No último dia do ano, o garço Anderson descobre que a alegria de servir a si mesmo é bem maior do que a de servir outras pessoas.
Sabia que era o melhor funcionário daquele bar. O garçom mais ágil, mais prestativo, mas simpático. Bem jovem, dedicava-se ao trabalho diário que só terminava depois da meia-noite – isso quando não era temporada de férias, e o lugar fervia. Aí não tinha hora para sair.
Sempre o mesmo sorriso, a mesma cordialidade, uma leveza de existir. Fosse pelo prazer de servir ou pelo sentido de rigor e dedicação simplesmente, Anderson fazia da sua passagem pelo bar uma lembrança alegre – nem todos percebiam, claro, e as gorjetas eram raras. Mas o salário parecia bom, pelo menos era o que naquele momento ele esperava da vida. Talvez tivesse sonhos, ainda não tinha parado para pensar neles. Não dava tempo.
Aquele último dia do ano seria diferente.

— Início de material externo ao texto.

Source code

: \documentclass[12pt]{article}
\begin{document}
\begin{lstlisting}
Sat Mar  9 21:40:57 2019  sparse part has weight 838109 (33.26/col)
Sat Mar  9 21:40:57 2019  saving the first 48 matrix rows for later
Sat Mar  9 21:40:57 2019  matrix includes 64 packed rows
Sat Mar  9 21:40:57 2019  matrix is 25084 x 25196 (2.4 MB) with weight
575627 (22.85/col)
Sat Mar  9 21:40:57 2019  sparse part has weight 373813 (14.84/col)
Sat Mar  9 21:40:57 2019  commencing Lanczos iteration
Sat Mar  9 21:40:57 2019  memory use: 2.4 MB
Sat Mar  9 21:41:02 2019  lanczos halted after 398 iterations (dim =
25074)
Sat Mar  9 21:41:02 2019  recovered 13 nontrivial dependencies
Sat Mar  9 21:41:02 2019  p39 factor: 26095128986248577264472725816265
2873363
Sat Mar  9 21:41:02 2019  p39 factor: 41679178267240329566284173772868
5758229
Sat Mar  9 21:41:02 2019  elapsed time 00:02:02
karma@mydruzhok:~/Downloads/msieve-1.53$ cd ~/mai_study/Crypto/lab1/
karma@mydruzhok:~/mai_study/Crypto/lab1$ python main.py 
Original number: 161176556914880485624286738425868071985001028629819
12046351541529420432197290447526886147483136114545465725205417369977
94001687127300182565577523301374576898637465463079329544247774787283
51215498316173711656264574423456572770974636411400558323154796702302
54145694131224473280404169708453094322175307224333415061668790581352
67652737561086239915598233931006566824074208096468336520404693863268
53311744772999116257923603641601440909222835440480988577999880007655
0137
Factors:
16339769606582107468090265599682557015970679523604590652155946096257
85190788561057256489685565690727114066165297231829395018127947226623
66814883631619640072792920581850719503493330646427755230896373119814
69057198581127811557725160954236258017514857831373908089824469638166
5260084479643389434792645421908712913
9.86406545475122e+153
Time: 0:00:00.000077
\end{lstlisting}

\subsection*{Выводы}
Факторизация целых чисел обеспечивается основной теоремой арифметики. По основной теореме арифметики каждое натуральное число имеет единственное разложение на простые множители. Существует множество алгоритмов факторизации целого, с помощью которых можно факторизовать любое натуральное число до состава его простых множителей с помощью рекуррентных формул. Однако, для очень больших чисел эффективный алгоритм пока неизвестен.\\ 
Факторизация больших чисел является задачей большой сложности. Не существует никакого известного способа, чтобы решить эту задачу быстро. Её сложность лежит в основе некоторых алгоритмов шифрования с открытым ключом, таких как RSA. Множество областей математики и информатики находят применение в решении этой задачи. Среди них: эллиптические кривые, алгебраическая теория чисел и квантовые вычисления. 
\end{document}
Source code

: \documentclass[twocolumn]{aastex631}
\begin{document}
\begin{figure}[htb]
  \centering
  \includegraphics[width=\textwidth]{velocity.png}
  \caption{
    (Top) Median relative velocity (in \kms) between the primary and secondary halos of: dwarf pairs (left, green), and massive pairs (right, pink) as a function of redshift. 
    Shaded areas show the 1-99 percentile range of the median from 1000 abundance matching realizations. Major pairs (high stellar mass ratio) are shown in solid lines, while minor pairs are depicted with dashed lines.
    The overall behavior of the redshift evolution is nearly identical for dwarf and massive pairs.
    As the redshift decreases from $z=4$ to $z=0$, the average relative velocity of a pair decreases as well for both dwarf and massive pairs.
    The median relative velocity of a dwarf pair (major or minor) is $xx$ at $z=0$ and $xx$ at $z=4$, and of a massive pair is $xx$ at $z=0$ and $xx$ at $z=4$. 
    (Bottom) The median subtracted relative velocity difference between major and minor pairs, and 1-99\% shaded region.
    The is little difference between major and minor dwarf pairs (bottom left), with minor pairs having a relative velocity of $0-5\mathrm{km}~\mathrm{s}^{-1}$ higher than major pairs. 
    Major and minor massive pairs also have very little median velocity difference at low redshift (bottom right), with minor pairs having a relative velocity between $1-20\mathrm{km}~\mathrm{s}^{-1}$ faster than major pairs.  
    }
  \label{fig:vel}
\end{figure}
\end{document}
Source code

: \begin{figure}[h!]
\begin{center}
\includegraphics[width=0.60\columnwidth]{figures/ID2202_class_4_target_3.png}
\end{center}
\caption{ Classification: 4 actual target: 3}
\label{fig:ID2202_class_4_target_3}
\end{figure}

O bar fecharia mais cedo. A oportunidade de estar em casa para atravessar o ano sozinho, em paz, sem o barulho da rua – a hora de servir a si mesmo. Vodca. A melhor que pôde comprar. Sentou-se em frente à janela da noite clara e aproveitou cada segundo do momento especial de servir seu próprio copo, de não precisar sorrir a não ser para a Lua, de esticar as pernas, o corpo descansado depois da semana inteira em pé, dormindo pouco.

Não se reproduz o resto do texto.